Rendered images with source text
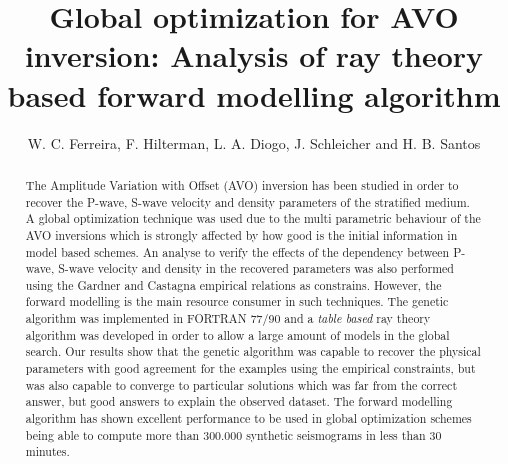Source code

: \documentclass{vie16}
\begin{document}
\title{Global optimization for AVO inversion: Analysis of ray theory based 
forward modelling algorithm}
\author{W. C. Ferreira, F. Hilterman, L. A. Diogo, J. Schleicher and H. B. 
Santos}
\maketitle


\begin{abstract}
The Amplitude Variation with Offset (AVO) inversion has been studied in 
order to recover the P-wave, S-wave velocity and density parameters of the 
stratified medium. A global optimization technique was used due to the 
multi parametric behaviour of the AVO inversions which is strongly affected 
by how good is the initial information in model based schemes. An analyse 
to verify the effects of the dependency between P-wave, S-wave velocity 
and density in the recovered parameters was also performed using the 
Gardner and Castagna empirical relations as constrains. However, the 
forward modelling is the main resource consumer in such techniques. The 
genetic algorithm was implemented in FORTRAN 77/90  and a \textit{table 
based} ray theory algorithm was developed in order to allow a large amount 
of models in the global search. Our results show that the genetic algorithm 
was capable to recover the physical parameters with good agreement for the 
examples using the empirical constraints, but was also capable to converge 
to particular solutions which was far from the correct answer, but good 
answers to explain the observed dataset. The forward modelling algorithm 
has shown excellent performance to be used in global optimization schemes 
being able to compute more than 300.000 synthetic seismograms in less 
than 30 minutes.
\end{abstract}

\newpage
\end{document}
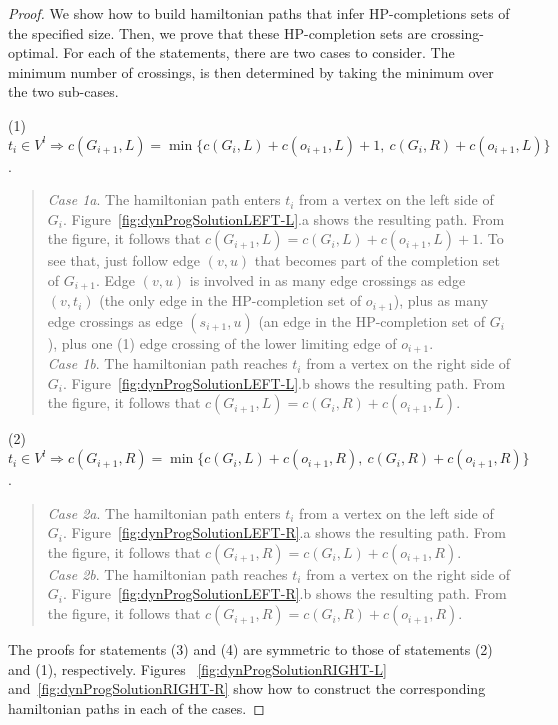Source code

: \documentclass{myllncs-mixalis}
\begin{document}
\begin{proof}
We show how to build hamiltonian paths that infer HP-completions
sets of the specified size. Then, we prove that these HP-completion
sets are crossing-optimal. For each of the statements, there are two
cases to consider. The minimum number of crossings, is then
determined by taking the minimum over the two sub-cases.

 (1) $t_{i}
\in V^l \Rightarrow c(G_{i+1},L)=\min \{
    c(G_{i},L)+c(o_{i+1},L)+1,~
    c(G_{i},R)+c(o_{i+1},L)
\}$. \begin{quote}
\hspace*{-.4cm}\emph{Case 1a}. The hamiltonian path
  enters $t_{i}$ from a vertex on the left side of $G_i$.
 Figure~\ref{fig:dynProgSolutionLEFT-L}.a shows the resulting path.
 From the figure, it follows that $c(G_{i+1},L)=c(G_{i},L)+c(o_{i+1},L)+1$. To see that, just follow
 edge $(v,u)$ that becomes part of the completion set of $G_{i+1}$.
 Edge $(v,u)$ is involved in as many edge crossings as edge $(v,t_i)$
 (the only edge in the HP-completion set of $o_{i+1}$),
 plus as many edge crossings as edge $(s_{i+1},u)$
 (an edge in the HP-completion set of $G_{i}$), plus one (1) edge
 crossing of the lower
 limiting edge of $o_{i+1}$.\\
\hspace*{-.4cm}\emph{Case 1b}. The hamiltonian path  reaches
$t_{i}$
 from a vertex on the right side of $G_i$.
 Figure~\ref{fig:dynProgSolutionLEFT-L}.b shows the resulting path.
 From the figure, it follows that $c(G_{i+1},L)=
    c(G_{i},R)+c(o_{i+1},L)$.
 \end{quote}

 (2) $t_{i} \in V^l \Rightarrow  c(G_{i+1},R)=\min \{
    c(G_{i},L)+c(o_{i+1},R),~
    c(G_{i},R)+c(o_{i+1},R)
\} $. \vspace*{-.4cm}
 \begin{quote}
\hspace*{-.4cm}\emph{Case 2a}. The hamiltonian path
  enters $t_{i}$ from a vertex on the left side of $G_i$.
 Figure~\ref{fig:dynProgSolutionLEFT-R}.a shows the resulting path.
 From the figure, it follows that $c(G_{i+1},R)=c(G_{i},L)+c(o_{i+1},R)$.\\
\hspace*{-.4cm}\emph{Case 2b}. The hamiltonian path  reaches
$t_{i}$
 from a vertex on the right side of $G_i$.
 Figure~\ref{fig:dynProgSolutionLEFT-R}.b shows the resulting path.
 From the figure, it follows that $c(G_{i+1},R)=
    c(G_{i},R)+c(o_{i+1},R)$.
 \end{quote}
The proofs for statements (3) and (4) are symmetric to those of
statements (2) and (1), respectively. Figures
~\ref{fig:dynProgSolutionRIGHT-L}
and~\ref{fig:dynProgSolutionRIGHT-R} show how to construct the
corresponding hamiltonian paths in each of the cases.



\end{proof}
\end{document}
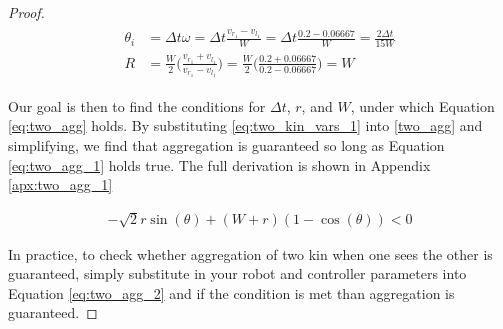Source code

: \documentclass[conference]{IEEEtran}
\begin{document}
\begin{proof}
    \begin{align}
      \begin{split} \label{eq:theta_and_r}
        \theta_i &= \Delta t\omega = \Delta t \frac{v_{r_1} - v_{l_1}}{W} = \Delta t \frac{0.2 - 0.06667}{W} = \frac{2\Delta t}{15W} \\
        R &= \frac{W}{2}\bigg(\frac{v_{r_1} + v_{l_1}}{v_{r_1} - v_{l_1}}\bigg) = \frac{W}{2}\bigg(\frac{0.2 + 0.06667}{0.2 - 0.06667}\bigg) = W
      \end{split}
    \end{align}

      Our goal is then to find the conditions for $\Delta t$, $r$, and $W$, under which Equation \eqref{eq:two_agg} holds. By substituting \eqref{eq:two_kin_vars_1} into \eqref{two_agg} and simplifying, we find that aggregation is guaranteed so long as Equation \eqref{eq:two_agg_1} holds true. The full derivation is shown in Appendix \ref{apx:two_agg_1}

      \begin{equation} \label{eq:two_agg_1}
        \begin{split}
          -\sqrt{2}r\sin(\theta) + (W+r)(1 - \cos(\theta)) < 0
        \end{split}
      \end{equation}

      In practice, to check whether aggregation of two kin when one sees the other is guaranteed, simply substitute in your robot and controller parameters into Equation \eqref{eq:two_agg_2} and if the condition is met than aggregation is guaranteed.
    \end{proof}
\end{document}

Directions:
Return the records above exactly, without the pictures.

Result:
Source code

: \documentclass{vie16}
\begin{document}
\title{Global optimization for AVO inversion: Analysis of ray theory based 
forward modelling algorithm}
\author{W. C. Ferreira, F. Hilterman, L. A. Diogo, J. Schleicher and H. B. 
Santos}
\maketitle


\begin{abstract}
The Amplitude Variation with Offset (AVO) inversion has been studied in 
order to recover the P-wave, S-wave velocity and density parameters of the 
stratified medium. A global optimization technique was used due to the 
multi parametric behaviour of the AVO inversions which is strongly affected 
by how good is the initial information in model based schemes. An analyse 
to verify the effects of the dependency between P-wave, S-wave velocity 
and density in the recovered parameters was also performed using the 
Gardner and Castagna empirical relations as constrains. However, the 
forward modelling is the main resource consumer in such techniques. The 
genetic algorithm was implemented in FORTRAN 77/90  and a \textit{table 
based} ray theory algorithm was developed in order to allow a large amount 
of models in the global search. Our results show that the genetic algorithm 
was capable to recover the physical parameters with good agreement for the 
examples using the empirical constraints, but was also capable to converge 
to particular solutions which was far from the correct answer, but good 
answers to explain the observed dataset. The forward modelling algorithm 
has shown excellent performance to be used in global optimization schemes 
being able to compute more than 300.000 synthetic seismograms in less 
than 30 minutes.
\end{abstract}

\newpage
\end{document}
Source code

: \documentclass{myllncs-mixalis}
\begin{document}
\begin{proof}
We show how to build hamiltonian paths that infer HP-completions
sets of the specified size. Then, we prove that these HP-completion
sets are crossing-optimal. For each of the statements, there are two
cases to consider. The minimum number of crossings, is then
determined by taking the minimum over the two sub-cases.

 (1) $t_{i}
\in V^l \Rightarrow c(G_{i+1},L)=\min \{
    c(G_{i},L)+c(o_{i+1},L)+1,~
    c(G_{i},R)+c(o_{i+1},L)
\}$. \begin{quote}
\hspace*{-.4cm}\emph{Case 1a}. The hamiltonian path
  enters $t_{i}$ from a vertex on the left side of $G_i$.
 Figure~\ref{fig:dynProgSolutionLEFT-L}.a shows the resulting path.
 From the figure, it follows that $c(G_{i+1},L)=c(G_{i},L)+c(o_{i+1},L)+1$. To see that, just follow
 edge $(v,u)$ that becomes part of the completion set of $G_{i+1}$.
 Edge $(v,u)$ is involved in as many edge crossings as edge $(v,t_i)$
 (the only edge in the HP-completion set of $o_{i+1}$),
 plus as many edge crossings as edge $(s_{i+1},u)$
 (an edge in the HP-completion set of $G_{i}$), plus one (1) edge
 crossing of the lower
 limiting edge of $o_{i+1}$.\\
\hspace*{-.4cm}\emph{Case 1b}. The hamiltonian path  reaches
$t_{i}$
 from a vertex on the right side of $G_i$.
 Figure~\ref{fig:dynProgSolutionLEFT-L}.b shows the resulting path.
 From the figure, it follows that $c(G_{i+1},L)=
    c(G_{i},R)+c(o_{i+1},L)$.
 \end{quote}

 (2) $t_{i} \in V^l \Rightarrow  c(G_{i+1},R)=\min \{
    c(G_{i},L)+c(o_{i+1},R),~
    c(G_{i},R)+c(o_{i+1},R)
\} $. \vspace*{-.4cm}
 \begin{quote}
\hspace*{-.4cm}\emph{Case 2a}. The hamiltonian path
  enters $t_{i}$ from a vertex on the left side of $G_i$.
 Figure~\ref{fig:dynProgSolutionLEFT-R}.a shows the resulting path.
 From the figure, it follows that $c(G_{i+1},R)=c(G_{i},L)+c(o_{i+1},R)$.\\
\hspace*{-.4cm}\emph{Case 2b}. The hamiltonian path  reaches
$t_{i}$
 from a vertex on the right side of $G_i$.
 Figure~\ref{fig:dynProgSolutionLEFT-R}.b shows the resulting path.
 From the figure, it follows that $c(G_{i+1},R)=
    c(G_{i},R)+c(o_{i+1},R)$.
 \end{quote}
The proofs for statements (3) and (4) are symmetric to those of
statements (2) and (1), respectively. Figures
~\ref{fig:dynProgSolutionRIGHT-L}
and~\ref{fig:dynProgSolutionRIGHT-R} show how to construct the
corresponding hamiltonian paths in each of the cases.



\end{proof}
\end{document}
Source code

: \documentclass[conference]{IEEEtran}
\begin{document}
\begin{proof}
    \begin{align}
      \begin{split} \label{eq:theta_and_r}
        \theta_i &= \Delta t\omega = \Delta t \frac{v_{r_1} - v_{l_1}}{W} = \Delta t \frac{0.2 - 0.06667}{W} = \frac{2\Delta t}{15W} \\
        R &= \frac{W}{2}\bigg(\frac{v_{r_1} + v_{l_1}}{v_{r_1} - v_{l_1}}\bigg) = \frac{W}{2}\bigg(\frac{0.2 + 0.06667}{0.2 - 0.06667}\bigg) = W
      \end{split}
    \end{align}

      Our goal is then to find the conditions for $\Delta t$, $r$, and $W$, under which Equation \eqref{eq:two_agg} holds. By substituting \eqref{eq:two_kin_vars_1} into \eqref{two_agg} and simplifying, we find that aggregation is guaranteed so long as Equation \eqref{eq:two_agg_1} holds true. The full derivation is shown in Appendix \ref{apx:two_agg_1}

      \begin{equation} \label{eq:two_agg_1}
        \begin{split}
          -\sqrt{2}r\sin(\theta) + (W+r)(1 - \cos(\theta)) < 0
        \end{split}
      \end{equation}

      In practice, to check whether aggregation of two kin when one sees the other is guaranteed, simply substitute in your robot and controller parameters into Equation \eqref{eq:two_agg_2} and if the condition is met than aggregation is guaranteed.
    \end{proof}
\end{document}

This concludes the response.